**THE INPUT**
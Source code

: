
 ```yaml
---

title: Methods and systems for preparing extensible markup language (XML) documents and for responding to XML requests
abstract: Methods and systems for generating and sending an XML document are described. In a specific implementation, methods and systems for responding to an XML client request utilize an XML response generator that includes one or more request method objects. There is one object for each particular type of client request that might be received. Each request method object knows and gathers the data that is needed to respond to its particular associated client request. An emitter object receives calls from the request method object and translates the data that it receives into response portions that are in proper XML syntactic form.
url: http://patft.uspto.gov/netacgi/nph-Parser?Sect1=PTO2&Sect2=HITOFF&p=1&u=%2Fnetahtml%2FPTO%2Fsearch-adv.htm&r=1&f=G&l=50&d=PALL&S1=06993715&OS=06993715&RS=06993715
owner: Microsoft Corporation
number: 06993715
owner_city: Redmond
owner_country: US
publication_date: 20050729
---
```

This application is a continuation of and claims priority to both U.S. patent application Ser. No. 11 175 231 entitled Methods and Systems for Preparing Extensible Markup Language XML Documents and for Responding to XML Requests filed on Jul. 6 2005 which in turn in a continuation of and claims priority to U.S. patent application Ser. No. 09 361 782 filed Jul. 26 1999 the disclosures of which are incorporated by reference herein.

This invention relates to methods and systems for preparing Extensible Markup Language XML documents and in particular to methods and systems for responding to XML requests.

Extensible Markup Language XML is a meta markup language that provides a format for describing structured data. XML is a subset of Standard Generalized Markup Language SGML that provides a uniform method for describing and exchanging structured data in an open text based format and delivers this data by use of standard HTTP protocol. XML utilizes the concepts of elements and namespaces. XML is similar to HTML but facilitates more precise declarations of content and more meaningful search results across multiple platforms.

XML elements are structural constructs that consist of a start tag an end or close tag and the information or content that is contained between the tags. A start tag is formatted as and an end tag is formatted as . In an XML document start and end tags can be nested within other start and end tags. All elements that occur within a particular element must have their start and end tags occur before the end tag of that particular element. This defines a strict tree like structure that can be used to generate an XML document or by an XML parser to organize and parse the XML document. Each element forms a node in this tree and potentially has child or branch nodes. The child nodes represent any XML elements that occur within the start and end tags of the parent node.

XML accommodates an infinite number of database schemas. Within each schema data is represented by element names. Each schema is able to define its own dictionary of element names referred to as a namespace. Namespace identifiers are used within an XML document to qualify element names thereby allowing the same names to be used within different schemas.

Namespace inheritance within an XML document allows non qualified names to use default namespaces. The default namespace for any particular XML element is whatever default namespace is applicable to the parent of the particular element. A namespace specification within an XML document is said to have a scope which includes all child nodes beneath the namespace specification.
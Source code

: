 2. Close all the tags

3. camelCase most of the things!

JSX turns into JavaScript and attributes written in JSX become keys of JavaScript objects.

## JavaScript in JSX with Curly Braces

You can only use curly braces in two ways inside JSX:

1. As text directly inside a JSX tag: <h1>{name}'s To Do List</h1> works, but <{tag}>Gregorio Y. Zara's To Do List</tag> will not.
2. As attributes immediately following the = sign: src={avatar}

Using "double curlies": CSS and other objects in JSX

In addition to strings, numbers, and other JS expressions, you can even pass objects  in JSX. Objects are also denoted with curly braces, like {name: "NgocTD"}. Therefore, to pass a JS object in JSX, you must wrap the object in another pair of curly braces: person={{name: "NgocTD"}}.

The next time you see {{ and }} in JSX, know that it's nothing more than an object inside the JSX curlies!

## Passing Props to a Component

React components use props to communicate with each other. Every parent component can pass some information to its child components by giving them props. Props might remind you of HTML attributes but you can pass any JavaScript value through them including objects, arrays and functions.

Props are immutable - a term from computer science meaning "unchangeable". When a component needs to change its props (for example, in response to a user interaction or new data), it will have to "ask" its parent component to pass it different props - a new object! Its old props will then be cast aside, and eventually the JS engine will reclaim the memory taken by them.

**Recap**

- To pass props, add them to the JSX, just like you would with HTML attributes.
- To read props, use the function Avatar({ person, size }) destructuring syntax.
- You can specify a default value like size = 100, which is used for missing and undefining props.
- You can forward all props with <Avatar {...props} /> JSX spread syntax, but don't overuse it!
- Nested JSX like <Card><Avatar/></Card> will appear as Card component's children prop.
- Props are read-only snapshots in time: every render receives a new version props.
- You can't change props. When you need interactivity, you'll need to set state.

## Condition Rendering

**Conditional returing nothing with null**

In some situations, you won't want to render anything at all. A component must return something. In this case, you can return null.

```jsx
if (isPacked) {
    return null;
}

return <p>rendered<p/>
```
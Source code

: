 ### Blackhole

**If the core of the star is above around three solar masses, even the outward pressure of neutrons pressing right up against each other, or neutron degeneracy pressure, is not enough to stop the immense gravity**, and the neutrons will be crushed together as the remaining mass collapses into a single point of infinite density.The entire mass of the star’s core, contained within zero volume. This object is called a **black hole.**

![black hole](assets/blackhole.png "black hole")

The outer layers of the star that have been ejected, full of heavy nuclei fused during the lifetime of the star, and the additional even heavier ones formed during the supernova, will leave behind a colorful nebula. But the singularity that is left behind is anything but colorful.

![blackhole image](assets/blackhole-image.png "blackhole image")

**GOAL OF THE EXERCISE**
Return only the lines between the one holding "In addition to" and the one holding "- Props are", inclusive, exactly as they appear above.

**RESULT OF THIS EXERCISE**
In addition to strings, numbers, and other JS expressions, you can even pass objects  in JSX. Objects are also denoted with curly braces, like {name: "NgocTD"}. Therefore, to pass a JS object in JSX, you must wrap the object in another pair of curly braces: person={{name: "NgocTD"}}.

The next time you see {{ and }} in JSX, know that it's nothing more than an object inside the JSX curlies!

## Passing Props to a Component

React components use props to communicate with each other. Every parent component can pass some information to its child components by giving them props. Props might remind you of HTML attributes but you can pass any JavaScript value through them including objects, arrays and functions.

Props are immutable - a term from computer science meaning "unchangeable". When a component needs to change its props (for example, in response to a user interaction or new data), it will have to "ask" its parent component to pass it different props - a new object! Its old props will then be cast aside, and eventually the JS engine will reclaim the memory taken by them.

**Recap**

- To pass props, add them to the JSX, just like you would with HTML attributes.
- To read props, use the function Avatar({ person, size }) destructuring syntax.
- You can specify a default value like size = 100, which is used for missing and undefining props.
- You can forward all props with <Avatar {...props} /> JSX spread syntax, but don't overuse it!
- Nested JSX like <Card><Avatar/></Card> will appear as Card component's children prop.
- Props are read-only snapshots in time: every render receives a new version props.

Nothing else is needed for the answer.